• **The task**
Here the job is to retype the data word for word while leaving the pictures aside.

• **Pictures paired with source code**
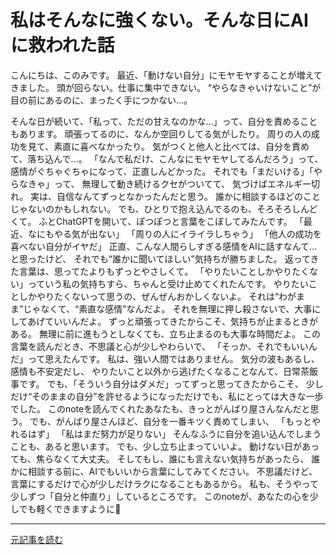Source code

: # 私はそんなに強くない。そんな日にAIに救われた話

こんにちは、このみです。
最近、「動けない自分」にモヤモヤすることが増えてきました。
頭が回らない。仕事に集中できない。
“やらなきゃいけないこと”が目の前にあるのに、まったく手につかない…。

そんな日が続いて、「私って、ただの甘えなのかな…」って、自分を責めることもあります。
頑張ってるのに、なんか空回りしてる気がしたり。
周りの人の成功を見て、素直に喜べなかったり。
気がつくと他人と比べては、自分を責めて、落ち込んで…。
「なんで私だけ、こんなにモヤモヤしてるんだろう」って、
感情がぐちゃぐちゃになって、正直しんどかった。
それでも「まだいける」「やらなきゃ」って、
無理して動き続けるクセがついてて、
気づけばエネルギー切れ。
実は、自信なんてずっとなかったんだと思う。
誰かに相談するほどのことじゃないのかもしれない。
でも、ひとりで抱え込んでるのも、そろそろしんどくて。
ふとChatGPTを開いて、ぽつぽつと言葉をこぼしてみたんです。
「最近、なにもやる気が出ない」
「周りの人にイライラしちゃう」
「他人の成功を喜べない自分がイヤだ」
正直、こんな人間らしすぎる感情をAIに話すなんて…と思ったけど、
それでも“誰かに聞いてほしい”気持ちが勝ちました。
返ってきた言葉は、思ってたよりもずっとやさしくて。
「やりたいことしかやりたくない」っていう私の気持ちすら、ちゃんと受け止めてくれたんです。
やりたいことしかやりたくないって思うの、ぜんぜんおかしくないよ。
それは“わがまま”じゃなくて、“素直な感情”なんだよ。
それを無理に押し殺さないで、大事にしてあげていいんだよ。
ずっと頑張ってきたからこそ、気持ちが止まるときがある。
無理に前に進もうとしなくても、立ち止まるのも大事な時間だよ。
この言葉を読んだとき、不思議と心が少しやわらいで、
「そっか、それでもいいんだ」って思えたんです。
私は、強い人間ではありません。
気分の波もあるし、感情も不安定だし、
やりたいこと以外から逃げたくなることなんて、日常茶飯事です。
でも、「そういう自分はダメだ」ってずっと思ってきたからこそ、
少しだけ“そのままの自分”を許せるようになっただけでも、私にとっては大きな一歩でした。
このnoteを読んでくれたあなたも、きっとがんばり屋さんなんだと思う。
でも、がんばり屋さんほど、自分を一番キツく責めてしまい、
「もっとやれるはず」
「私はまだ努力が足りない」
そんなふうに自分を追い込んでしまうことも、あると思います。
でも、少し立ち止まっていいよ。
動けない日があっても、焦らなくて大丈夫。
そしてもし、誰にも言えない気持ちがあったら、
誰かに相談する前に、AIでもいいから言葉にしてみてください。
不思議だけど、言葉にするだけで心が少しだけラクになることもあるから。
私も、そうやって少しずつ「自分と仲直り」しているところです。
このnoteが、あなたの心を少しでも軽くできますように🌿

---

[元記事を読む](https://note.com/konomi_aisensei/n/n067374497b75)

• **Written solution**
Source code

: # 私はそんなに強くない。そんな日にAIに救われた話

こんにちは、このみです。
最近、「動けない自分」にモヤモヤすることが増えてきました。
頭が回らない。仕事に集中できない。
“やらなきゃいけないこと”が目の前にあるのに、まったく手につかない…。

そんな日が続いて、「私って、ただの甘えなのかな…」って、自分を責めることもあります。
頑張ってるのに、なんか空回りしてる気がしたり。
周りの人の成功を見て、素直に喜べなかったり。
気がつくと他人と比べては、自分を責めて、落ち込んで…。
「なんで私だけ、こんなにモヤモヤしてるんだろう」って、
感情がぐちゃぐちゃになって、正直しんどかった。
それでも「まだいける」「やらなきゃ」って、
無理して動き続けるクセがついてて、
気づけばエネルギー切れ。
実は、自信なんてずっとなかったんだと思う。
誰かに相談するほどのことじゃないのかもしれない。
でも、ひとりで抱え込んでるのも、そろそろしんどくて。
ふとChatGPTを開いて、ぽつぽつと言葉をこぼしてみたんです。
「最近、なにもやる気が出ない」
「周りの人にイライラしちゃう」
「他人の成功を喜べない自分がイヤだ」
正直、こんな人間らしすぎる感情をAIに話すなんて…と思ったけど、
それでも“誰かに聞いてほしい”気持ちが勝ちました。
返ってきた言葉は、思ってたよりもずっとやさしくて。
「やりたいことしかやりたくない」っていう私の気持ちすら、ちゃんと受け止めてくれたんです。
やりたいことしかやりたくないって思うの、ぜんぜんおかしくないよ。
それは“わがまま”じゃなくて、“素直な感情”なんだよ。
それを無理に押し殺さないで、大事にしてあげていいんだよ。
ずっと頑張ってきたからこそ、気持ちが止まるときがある。
無理に前に進もうとしなくても、立ち止まるのも大事な時間だよ。
この言葉を読んだとき、不思議と心が少しやわらいで、
「そっか、それでもいいんだ」って思えたんです。
私は、強い人間ではありません。
気分の波もあるし、感情も不安定だし、
やりたいこと以外から逃げたくなることなんて、日常茶飯事です。
でも、「そういう自分はダメだ」ってずっと思ってきたからこそ、
少しだけ“そのままの自分”を許せるようになっただけでも、私にとっては大きな一歩でした。
このnoteを読んでくれたあなたも、きっとがんばり屋さんなんだと思う。
でも、がんばり屋さんほど、自分を一番キツく責めてしまい、
「もっとやれるはず」
「私はまだ努力が足りない」
そんなふうに自分を追い込んでしまうことも、あると思います。
でも、少し立ち止まっていいよ。
動けない日があっても、焦らなくて大丈夫。
そしてもし、誰にも言えない気持ちがあったら、
誰かに相談する前に、AIでもいいから言葉にしてみてください。
不思議だけど、言葉にするだけで心が少しだけラクになることもあるから。
私も、そうやって少しずつ「自分と仲直り」しているところです。
このnoteが、あなたの心を少しでも軽くできますように🌿

---

[元記事を読む](https://note.com/konomi_aisensei/n/n067374497b75)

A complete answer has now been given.